Work to be completed: Which of the lines below holds the string "tfrac"? Copy every line that does.
----------
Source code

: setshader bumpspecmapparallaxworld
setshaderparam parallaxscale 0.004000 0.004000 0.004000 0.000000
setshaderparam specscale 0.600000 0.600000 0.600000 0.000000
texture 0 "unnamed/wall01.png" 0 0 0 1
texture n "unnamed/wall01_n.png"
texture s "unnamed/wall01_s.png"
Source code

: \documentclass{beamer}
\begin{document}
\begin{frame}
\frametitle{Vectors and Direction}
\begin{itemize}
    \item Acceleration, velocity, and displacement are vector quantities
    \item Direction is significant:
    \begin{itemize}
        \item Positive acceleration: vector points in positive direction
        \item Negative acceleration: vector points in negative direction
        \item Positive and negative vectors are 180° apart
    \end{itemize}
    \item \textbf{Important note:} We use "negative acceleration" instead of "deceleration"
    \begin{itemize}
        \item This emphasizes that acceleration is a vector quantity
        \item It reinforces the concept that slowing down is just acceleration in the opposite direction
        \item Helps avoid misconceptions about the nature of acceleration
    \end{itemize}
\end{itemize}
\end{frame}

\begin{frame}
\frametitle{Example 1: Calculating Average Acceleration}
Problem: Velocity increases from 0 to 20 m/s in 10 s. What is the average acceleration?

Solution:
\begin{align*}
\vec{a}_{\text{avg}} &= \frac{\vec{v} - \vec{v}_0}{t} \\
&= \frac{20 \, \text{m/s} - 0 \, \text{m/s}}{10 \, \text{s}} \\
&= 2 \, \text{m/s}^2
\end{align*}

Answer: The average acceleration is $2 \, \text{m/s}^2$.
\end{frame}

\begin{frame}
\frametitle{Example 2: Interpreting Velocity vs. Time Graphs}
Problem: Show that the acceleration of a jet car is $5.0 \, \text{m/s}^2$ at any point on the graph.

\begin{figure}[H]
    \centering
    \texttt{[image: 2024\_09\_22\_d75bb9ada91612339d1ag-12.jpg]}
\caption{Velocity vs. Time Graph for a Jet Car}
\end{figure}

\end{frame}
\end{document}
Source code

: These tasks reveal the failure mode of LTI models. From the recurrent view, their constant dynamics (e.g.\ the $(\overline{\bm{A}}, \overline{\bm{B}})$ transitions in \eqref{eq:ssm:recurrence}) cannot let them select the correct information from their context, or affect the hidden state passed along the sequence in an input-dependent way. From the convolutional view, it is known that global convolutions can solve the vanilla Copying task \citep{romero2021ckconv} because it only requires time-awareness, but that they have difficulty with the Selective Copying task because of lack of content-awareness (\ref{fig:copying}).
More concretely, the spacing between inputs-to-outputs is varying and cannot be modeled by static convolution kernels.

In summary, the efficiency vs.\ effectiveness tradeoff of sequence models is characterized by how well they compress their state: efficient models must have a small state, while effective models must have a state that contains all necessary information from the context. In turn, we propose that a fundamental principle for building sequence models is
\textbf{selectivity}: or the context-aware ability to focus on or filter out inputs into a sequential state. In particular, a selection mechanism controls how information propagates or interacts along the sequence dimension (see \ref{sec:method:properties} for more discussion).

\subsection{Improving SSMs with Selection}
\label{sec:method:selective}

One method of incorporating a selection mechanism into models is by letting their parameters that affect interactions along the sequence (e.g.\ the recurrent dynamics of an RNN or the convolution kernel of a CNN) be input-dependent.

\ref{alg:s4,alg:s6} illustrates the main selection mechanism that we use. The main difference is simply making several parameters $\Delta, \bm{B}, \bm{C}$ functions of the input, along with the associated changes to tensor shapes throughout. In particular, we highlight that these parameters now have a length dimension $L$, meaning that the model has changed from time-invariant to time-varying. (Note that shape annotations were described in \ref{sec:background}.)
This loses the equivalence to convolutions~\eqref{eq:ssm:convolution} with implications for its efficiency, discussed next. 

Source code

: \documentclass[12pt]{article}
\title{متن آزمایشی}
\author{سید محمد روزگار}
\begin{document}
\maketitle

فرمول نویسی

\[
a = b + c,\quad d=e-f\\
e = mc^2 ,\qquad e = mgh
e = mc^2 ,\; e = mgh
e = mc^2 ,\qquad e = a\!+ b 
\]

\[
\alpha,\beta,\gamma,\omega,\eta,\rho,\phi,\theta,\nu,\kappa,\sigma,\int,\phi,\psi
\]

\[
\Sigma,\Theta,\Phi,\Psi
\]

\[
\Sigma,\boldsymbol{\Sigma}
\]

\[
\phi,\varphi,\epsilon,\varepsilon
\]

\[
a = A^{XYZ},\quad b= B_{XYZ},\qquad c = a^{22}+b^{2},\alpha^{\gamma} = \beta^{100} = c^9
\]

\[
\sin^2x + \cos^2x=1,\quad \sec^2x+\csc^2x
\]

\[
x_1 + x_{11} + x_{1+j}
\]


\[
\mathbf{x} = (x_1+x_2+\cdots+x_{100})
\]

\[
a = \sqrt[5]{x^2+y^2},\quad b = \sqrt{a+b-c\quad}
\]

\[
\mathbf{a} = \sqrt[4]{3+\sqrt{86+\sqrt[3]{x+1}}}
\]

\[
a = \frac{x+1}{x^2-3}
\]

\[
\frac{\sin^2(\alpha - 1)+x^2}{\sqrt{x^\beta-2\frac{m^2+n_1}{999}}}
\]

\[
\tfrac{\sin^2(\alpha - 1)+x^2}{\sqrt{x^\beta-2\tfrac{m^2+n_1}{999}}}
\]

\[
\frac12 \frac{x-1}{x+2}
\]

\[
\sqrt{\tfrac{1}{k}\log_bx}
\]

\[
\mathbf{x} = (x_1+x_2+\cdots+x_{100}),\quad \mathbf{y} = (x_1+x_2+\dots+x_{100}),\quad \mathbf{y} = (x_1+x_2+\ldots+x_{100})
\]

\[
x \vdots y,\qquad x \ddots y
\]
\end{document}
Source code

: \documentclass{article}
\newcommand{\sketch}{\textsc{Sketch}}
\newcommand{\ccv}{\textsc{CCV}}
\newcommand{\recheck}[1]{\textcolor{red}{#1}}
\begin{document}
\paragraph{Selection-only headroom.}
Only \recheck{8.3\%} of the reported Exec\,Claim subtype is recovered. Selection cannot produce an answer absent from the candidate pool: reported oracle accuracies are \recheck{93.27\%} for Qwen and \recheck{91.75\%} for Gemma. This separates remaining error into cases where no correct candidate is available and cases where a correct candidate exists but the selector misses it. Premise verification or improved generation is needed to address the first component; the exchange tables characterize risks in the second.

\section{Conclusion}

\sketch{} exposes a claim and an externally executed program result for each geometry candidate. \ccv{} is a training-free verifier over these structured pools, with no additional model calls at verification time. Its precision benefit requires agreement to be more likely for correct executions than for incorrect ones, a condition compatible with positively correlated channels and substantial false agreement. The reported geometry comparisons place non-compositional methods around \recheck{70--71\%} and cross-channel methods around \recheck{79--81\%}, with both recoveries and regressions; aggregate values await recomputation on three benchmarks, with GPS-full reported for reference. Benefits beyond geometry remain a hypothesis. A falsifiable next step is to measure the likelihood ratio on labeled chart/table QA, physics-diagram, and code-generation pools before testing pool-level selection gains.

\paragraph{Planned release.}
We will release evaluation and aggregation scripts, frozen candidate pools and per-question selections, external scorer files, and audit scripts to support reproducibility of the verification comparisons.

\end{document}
----------
Reply to the exercise:
\tfrac{\sin^2(\alpha - 1)+x^2}{\sqrt{x^\beta-2\tfrac{m^2+n_1}{999}}}
\sqrt{\tfrac{1}{k}\log_bx}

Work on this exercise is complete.